What you need to do: Within the records, tally the lines that contain "MIDDLE" and reply with that number only.

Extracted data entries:
◆ ◆ ◆ ◆ ◆

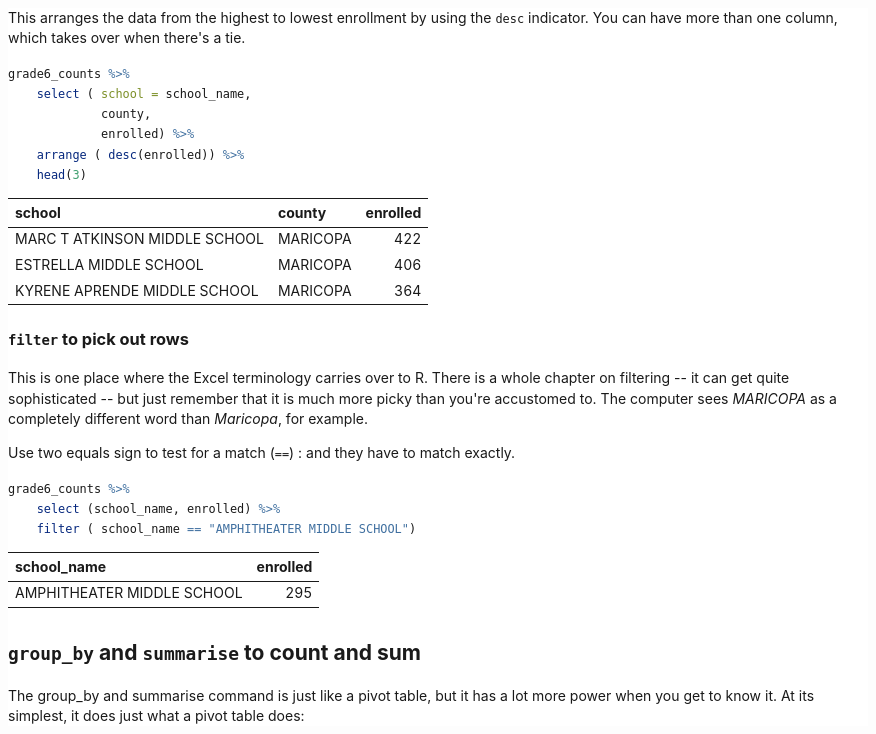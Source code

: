 This arranges the data from the highest to lowest enrollment by using the `desc` indicator. You can have more than one column, which takes over when there's a tie.


```r
grade6_counts %>%
    select ( school = school_name,
             county, 
             enrolled) %>%
    arrange ( desc(enrolled)) %>%
    head(3)
```

<div class="kable-table">

|school                        |county   | enrolled|
|:-----------------------------|:--------|--------:|
|MARC T ATKINSON MIDDLE SCHOOL |MARICOPA |      422|
|ESTRELLA MIDDLE SCHOOL        |MARICOPA |      406|
|KYRENE APRENDE MIDDLE SCHOOL  |MARICOPA |      364|

</div>

### `filter` to pick out rows

This is one place where the Excel terminology carries over to R. There is a whole chapter on filtering -- it can get quite sophisticated -- but just remember that it is much more picky than you're accustomed to.  The computer sees *MARICOPA* as a completely different word than *Maricopa*, for example. 

Use two equals sign to test for a match (`==`) : and they have to match exactly.


```r
grade6_counts %>%
    select (school_name, enrolled) %>%
    filter ( school_name == "AMPHITHEATER MIDDLE SCHOOL")
```

<div class="kable-table">

|school_name                | enrolled|
|:--------------------------|--------:|
|AMPHITHEATER MIDDLE SCHOOL |      295|

</div>

## `group_by` and `summarise` to count and sum

The group_by and summarise command is just like a pivot table, but it has a lot more power when you get to know it.  At its simplest, it does just what a pivot table does:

◆ ◆ ◆ ◆ ◆

Solution to this task: 5